◆ TASK PROMPT ◆
Scan the records below for the line containing "(saved_model.pb)" and the line containing "(mnist_edgetpu.tflite)". Copy both, plus every line between, exactly.
- Opening Delimiter -
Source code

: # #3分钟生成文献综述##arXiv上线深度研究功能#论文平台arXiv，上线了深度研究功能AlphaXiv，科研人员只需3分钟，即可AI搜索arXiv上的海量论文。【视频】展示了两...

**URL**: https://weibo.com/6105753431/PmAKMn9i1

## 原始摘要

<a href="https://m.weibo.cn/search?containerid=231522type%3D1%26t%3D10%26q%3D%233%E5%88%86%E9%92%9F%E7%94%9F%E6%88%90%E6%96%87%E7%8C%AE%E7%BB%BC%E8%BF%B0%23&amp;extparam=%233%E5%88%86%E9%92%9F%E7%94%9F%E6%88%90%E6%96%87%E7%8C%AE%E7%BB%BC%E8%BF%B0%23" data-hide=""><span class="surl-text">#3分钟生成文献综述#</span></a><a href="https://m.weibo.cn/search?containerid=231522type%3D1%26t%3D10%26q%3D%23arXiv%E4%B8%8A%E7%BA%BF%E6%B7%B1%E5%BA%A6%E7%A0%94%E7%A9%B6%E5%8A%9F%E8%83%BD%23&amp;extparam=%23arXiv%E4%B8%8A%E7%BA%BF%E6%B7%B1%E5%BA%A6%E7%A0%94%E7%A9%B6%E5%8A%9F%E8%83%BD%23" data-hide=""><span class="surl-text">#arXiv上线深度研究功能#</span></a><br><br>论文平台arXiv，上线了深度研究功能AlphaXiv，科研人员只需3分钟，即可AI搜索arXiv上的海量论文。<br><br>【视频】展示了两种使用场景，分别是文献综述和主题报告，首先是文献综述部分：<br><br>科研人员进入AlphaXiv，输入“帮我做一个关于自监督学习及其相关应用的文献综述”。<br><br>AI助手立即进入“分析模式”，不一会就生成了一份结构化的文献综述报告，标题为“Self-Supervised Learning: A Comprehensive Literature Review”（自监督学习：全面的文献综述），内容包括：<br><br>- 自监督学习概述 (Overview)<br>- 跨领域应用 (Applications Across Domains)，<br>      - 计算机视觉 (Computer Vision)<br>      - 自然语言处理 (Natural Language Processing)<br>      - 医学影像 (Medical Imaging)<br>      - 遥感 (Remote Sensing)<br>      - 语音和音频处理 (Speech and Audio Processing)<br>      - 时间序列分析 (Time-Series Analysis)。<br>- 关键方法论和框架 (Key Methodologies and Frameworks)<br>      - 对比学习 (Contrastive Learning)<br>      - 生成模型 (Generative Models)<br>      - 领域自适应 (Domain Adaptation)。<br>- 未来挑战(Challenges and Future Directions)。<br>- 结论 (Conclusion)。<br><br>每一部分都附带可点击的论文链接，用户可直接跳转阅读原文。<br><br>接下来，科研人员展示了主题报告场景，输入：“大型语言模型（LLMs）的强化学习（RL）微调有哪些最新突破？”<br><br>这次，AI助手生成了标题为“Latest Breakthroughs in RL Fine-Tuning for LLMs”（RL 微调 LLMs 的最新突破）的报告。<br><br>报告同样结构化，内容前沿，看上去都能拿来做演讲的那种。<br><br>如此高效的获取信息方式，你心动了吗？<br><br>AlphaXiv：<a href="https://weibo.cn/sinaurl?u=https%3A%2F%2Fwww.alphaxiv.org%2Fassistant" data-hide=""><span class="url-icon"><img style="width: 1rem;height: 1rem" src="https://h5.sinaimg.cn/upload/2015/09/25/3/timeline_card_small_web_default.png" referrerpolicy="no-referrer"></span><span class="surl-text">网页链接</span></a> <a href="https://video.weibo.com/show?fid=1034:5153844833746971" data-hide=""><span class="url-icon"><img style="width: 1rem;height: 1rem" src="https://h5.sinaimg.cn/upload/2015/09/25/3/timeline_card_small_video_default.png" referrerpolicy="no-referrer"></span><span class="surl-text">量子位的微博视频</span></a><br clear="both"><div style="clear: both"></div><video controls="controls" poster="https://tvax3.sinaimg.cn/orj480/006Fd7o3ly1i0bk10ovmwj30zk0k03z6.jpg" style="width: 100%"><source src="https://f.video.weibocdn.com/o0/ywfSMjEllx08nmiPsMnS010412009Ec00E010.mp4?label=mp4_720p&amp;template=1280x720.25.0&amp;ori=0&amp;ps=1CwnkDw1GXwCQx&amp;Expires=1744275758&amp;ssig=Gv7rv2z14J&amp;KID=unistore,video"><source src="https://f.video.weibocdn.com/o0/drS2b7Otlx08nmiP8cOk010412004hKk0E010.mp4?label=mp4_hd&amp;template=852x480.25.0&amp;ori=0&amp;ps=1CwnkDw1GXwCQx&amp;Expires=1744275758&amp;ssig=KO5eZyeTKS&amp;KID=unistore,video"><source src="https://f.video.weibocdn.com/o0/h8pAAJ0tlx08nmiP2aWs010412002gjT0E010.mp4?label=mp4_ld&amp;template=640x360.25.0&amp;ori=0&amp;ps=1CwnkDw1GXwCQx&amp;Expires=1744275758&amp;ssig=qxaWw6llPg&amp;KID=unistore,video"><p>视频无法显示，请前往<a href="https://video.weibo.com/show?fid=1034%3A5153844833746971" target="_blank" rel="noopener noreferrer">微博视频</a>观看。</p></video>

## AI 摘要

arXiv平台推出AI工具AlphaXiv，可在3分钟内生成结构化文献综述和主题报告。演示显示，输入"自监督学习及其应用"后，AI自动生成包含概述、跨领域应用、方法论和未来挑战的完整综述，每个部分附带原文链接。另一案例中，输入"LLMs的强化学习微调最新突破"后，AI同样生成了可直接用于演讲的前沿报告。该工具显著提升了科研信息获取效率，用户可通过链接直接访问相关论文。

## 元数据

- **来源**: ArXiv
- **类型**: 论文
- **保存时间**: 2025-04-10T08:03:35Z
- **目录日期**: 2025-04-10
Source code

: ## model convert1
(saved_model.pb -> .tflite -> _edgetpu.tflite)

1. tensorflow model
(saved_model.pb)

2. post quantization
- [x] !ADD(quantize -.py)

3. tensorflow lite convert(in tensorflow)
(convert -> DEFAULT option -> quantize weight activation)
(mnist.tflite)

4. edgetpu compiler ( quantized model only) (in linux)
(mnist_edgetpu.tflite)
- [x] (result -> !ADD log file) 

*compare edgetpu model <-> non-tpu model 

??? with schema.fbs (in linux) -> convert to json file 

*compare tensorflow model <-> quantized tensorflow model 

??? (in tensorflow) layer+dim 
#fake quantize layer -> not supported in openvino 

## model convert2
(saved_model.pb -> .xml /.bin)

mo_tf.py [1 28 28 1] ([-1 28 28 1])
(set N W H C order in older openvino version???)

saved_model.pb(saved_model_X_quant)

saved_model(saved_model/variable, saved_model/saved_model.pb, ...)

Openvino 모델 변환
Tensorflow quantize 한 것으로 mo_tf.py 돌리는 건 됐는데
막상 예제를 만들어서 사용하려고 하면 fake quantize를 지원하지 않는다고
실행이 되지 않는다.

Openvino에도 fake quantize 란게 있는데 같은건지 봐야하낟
- Closing Delimiter -
◆ EXERCISE ANSWER ◆
(saved_model.pb)

2. post quantization
- [x] !ADD(quantize -.py)

3. tensorflow lite convert(in tensorflow)
(convert -> DEFAULT option -> quantize weight activation)
(mnist.tflite)

4. edgetpu compiler ( quantized model only) (in linux)
(mnist_edgetpu.tflite)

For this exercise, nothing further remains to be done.